Historically, this has been a #define in the kernel, so if you
don't have access to your OS source code, you will probably need
to get a vendor patch which will allow you to tune it.  In
Solaris, this parameter is called tcp_conn_req_max and can be
read and written using ndd(1M) on /dev/tcp.  Sun has chosen to
limit the size to which one can raise tcp_conn_req_max using ndd
to 32.  Contact Sun to find out how to raise this limit further.

     Additionally, the kernel on a server machine needs to have
enough memory to buffer all the data that it is sending out.  In
variants of UNIX that use a BSD-based TCP stack, these buffers
are called mbufs.  The default number of mbufs in most kernels is
way too small for TCP traffic of this nature; reconfiguration is
usually required.  We have found that trial and error is required
to find the right number: if 'netstat -m' shows that requests for
memory are being denied, you probably need more mbufs.
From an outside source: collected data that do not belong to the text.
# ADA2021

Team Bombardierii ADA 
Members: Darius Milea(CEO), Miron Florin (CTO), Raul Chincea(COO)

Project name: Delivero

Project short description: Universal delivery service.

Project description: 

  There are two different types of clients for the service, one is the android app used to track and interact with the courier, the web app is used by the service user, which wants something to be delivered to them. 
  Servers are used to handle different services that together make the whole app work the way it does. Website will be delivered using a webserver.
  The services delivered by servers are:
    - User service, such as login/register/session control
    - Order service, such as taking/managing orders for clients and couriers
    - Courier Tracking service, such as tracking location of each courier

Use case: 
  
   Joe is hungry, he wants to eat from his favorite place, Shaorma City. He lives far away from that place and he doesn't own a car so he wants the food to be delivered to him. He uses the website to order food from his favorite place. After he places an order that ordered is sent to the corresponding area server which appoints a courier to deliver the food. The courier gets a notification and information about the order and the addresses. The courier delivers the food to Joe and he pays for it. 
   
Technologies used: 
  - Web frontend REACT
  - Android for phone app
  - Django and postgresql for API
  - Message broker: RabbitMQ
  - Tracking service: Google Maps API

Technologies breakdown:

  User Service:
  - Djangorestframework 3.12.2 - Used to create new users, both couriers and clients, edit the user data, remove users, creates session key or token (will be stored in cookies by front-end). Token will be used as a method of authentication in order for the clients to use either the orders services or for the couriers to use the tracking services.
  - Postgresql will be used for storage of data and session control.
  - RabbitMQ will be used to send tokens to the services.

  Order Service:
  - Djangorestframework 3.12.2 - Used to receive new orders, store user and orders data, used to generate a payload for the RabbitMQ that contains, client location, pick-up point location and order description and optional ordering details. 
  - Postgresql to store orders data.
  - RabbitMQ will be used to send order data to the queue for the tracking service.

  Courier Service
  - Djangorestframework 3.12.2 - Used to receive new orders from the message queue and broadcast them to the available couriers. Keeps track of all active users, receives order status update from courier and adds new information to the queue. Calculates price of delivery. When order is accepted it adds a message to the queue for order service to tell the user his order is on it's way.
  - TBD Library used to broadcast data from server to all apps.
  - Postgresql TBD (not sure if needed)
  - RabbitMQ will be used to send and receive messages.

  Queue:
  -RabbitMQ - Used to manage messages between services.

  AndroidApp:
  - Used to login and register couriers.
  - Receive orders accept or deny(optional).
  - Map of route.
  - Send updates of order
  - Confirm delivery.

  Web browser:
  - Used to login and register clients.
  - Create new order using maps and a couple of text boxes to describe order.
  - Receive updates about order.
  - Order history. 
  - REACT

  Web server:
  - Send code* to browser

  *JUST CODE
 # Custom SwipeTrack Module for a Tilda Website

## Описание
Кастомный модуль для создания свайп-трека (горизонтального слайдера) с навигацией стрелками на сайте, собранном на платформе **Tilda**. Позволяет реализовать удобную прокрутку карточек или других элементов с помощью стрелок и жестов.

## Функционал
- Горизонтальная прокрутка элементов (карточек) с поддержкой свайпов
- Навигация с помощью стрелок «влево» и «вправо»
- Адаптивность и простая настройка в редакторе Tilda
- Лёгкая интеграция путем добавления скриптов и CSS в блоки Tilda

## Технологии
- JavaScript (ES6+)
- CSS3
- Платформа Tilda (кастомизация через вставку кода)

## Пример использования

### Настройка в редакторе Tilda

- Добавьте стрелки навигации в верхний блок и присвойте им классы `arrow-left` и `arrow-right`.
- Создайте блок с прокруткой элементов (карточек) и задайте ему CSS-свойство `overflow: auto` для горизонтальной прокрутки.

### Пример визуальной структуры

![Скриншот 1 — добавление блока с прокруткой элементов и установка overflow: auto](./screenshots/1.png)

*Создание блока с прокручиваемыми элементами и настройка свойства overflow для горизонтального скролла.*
Under
IRIX, the parameter you will need to raise is called nm_clusters
and it lives in /var/sysgen/master.d/bsd.

     TCP employs a mechanism called keepalive that is designed to
make sure that when one host of a TCP connection loses contact
with its peer host, and either host is waiting for data from its
peer, the waiting system does not wait indefinitely for data to
arrive. Under the sockets interface, if the socket the system is
waiting for is configured to have the SO_KEEPALIVE option turned
on, the system will send a keepalive packet to the remote system
after it has been waiting for a certain period of time. It will
continue sending a packet periodically, and will give up and
close the connection if the system does not respond after a
certain number of tries.

     Many systems provide a mechanism for changing the interval
between TCP keepalive probes. Typically, the period of time
before a system will send a keepalive packet is measured in
hours.  This is to make sure that the system does not send large
numbers of keepalive packets to hosts which, for example, have
idle telnet sessions that simply don't have data to send for long
periods of time.

     With a web server, an hour is an awfully long time.  If a
browser does not send information the server is waiting for
within a few minutes, it is likely that the remote machine has
become unreachable. In the past, router failures were the typical
cause of hosts becoming unreachable. In today's Internet, that
problem still exists, while at the same time an increasingly
large number of users are using a modem with SLIP or PPP as their
connection to the Internet. Our experience has shown that these
types of connections are unstable, and cause the most situations
where a host suddenly becomes silent and unreachable. Most HTTP
servers have a timeout built in so that if they have waited for
data from a client for a few minutes, they will forcibly close
that connection.  The situations where a server is not actively
waiting for data are the ones most important for keepalive.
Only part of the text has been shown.